In this way, cycling is as much metaphorical and metaphysical as it is literal. One creates one's own path without being dictated to by rigid legislations. Car drivers, on the other hand, are so hooked in to the system of outsourcing that they have no idea whether they're coming or going. My father once told me (possibly the only words of wisdom that ever exited his mouth) that buying a car means connecting yourself to a system that constantly bleeds you dry (he was talking financially, via insurance, road tax, MOT, parking, fuel...) but he might as well have been talking psycho-physically. Following my own stints of working in countries like Libya, Qatar, and Saudi Arabia (countries not generally recognized for their road-safety records or bicycles) I understood not just the financial dangers of owning a car but the very real (meta-) physical ones too.

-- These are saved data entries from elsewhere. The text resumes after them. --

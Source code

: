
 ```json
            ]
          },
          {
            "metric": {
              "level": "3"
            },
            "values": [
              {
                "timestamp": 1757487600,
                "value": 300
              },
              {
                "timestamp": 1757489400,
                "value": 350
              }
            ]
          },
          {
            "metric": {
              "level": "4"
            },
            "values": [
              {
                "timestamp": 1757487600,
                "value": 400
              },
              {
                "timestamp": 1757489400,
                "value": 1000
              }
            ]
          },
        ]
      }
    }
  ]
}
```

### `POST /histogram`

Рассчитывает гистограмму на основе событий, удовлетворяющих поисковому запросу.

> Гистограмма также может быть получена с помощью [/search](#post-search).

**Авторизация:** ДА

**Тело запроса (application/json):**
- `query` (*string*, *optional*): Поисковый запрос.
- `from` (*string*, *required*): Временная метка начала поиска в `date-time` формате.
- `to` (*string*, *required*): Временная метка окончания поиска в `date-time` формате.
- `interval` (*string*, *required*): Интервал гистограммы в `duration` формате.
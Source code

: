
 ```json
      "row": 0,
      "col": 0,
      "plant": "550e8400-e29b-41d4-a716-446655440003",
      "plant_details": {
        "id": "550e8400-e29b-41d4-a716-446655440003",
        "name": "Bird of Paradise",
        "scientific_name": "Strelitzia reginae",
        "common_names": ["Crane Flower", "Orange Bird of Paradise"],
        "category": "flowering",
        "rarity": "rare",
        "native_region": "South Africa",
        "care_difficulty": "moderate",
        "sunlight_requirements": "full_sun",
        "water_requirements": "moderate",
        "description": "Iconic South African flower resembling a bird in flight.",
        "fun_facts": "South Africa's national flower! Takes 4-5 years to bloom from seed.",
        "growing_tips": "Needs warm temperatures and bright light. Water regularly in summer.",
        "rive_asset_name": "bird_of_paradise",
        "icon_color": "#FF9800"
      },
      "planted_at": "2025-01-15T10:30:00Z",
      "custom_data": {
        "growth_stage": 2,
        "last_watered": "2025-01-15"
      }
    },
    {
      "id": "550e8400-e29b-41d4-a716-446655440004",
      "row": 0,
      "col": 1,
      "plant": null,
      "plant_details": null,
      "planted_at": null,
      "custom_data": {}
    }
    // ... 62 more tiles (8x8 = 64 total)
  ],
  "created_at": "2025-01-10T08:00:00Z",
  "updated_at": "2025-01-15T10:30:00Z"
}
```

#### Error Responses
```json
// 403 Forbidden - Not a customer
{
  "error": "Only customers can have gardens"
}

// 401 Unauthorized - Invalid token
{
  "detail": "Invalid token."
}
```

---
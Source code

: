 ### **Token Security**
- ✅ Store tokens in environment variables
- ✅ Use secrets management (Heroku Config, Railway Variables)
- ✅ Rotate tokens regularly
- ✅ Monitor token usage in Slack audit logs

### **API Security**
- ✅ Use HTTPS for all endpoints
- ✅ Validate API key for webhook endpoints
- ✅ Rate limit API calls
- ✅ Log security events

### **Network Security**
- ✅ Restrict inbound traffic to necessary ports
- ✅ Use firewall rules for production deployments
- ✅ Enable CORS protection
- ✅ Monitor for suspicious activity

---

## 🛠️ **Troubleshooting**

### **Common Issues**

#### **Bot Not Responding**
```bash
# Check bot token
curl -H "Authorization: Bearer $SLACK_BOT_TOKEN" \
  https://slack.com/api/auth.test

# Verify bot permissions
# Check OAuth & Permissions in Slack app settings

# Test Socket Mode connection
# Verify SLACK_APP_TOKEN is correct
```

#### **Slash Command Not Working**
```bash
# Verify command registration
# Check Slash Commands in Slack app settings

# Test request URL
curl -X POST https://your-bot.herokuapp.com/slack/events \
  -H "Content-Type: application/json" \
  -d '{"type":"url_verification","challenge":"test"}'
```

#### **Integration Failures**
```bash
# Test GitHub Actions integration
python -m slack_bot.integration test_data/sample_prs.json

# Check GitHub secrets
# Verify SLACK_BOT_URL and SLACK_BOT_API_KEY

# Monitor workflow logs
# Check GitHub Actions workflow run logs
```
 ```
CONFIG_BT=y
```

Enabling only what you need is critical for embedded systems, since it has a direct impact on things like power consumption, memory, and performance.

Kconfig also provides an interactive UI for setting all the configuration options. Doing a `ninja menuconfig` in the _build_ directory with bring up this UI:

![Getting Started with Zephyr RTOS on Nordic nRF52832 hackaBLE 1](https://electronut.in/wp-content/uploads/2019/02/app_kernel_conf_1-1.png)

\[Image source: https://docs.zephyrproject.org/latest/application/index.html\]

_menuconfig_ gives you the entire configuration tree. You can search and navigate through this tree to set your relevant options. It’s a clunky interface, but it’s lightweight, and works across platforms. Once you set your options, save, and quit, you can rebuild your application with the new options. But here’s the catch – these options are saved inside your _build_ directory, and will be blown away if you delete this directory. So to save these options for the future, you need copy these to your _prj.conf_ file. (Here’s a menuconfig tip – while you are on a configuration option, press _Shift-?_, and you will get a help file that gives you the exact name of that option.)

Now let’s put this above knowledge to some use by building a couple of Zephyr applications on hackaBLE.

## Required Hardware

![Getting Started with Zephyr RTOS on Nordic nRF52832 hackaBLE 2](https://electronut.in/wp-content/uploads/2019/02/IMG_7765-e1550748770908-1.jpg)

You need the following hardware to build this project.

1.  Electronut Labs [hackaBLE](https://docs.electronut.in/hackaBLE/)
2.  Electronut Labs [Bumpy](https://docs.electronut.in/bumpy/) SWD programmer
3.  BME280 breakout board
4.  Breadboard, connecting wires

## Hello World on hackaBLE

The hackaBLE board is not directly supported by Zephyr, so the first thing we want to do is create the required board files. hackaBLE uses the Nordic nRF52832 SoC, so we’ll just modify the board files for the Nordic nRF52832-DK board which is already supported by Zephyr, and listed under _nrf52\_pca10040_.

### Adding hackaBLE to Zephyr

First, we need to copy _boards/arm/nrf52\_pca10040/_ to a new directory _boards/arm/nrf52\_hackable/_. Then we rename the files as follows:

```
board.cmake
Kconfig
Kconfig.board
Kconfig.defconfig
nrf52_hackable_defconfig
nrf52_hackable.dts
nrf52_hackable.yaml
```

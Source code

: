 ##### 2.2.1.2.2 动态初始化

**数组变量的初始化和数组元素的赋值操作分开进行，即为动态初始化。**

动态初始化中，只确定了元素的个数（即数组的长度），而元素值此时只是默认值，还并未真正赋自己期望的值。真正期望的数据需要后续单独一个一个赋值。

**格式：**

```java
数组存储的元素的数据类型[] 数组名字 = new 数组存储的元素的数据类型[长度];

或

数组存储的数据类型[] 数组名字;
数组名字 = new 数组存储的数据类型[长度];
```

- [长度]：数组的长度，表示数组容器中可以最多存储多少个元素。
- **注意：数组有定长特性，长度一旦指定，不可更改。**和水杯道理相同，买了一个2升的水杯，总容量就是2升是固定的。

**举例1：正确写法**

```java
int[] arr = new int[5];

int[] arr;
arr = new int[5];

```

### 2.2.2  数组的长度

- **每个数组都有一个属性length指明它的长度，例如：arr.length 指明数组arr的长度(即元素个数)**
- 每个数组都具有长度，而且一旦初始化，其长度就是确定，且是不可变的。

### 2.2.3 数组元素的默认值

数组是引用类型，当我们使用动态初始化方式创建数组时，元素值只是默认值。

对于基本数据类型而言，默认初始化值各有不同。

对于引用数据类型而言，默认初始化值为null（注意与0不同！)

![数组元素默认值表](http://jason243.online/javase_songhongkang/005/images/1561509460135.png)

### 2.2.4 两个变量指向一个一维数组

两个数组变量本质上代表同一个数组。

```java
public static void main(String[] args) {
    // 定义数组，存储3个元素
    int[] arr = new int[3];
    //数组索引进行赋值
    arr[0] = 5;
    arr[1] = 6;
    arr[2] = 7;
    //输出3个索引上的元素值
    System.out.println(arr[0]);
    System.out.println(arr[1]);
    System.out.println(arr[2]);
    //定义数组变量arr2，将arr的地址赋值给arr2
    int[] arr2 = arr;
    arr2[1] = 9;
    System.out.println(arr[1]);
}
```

There are no 'dead ends' on a bicycle, no bottoms-of-bags (culs-de-sac) that you find yourself in, that dictate to you where you can and cannot go. There is a freedom to cycling that you could never ever get from a car, not in a million years. In all my years of cycling, (yes, I may have had to throw the bike on my back for crossing a stream or hiking over a hill), I've never had to stop and turn around because of a way that is closed. When you follow the way of the cycle, the cyclical way of bodying forth under your own steam, the word 'closed' never enters the equation. As the old Zen saying goes: the obstacle is the path. There is always a way forward.... (on a bicycle)...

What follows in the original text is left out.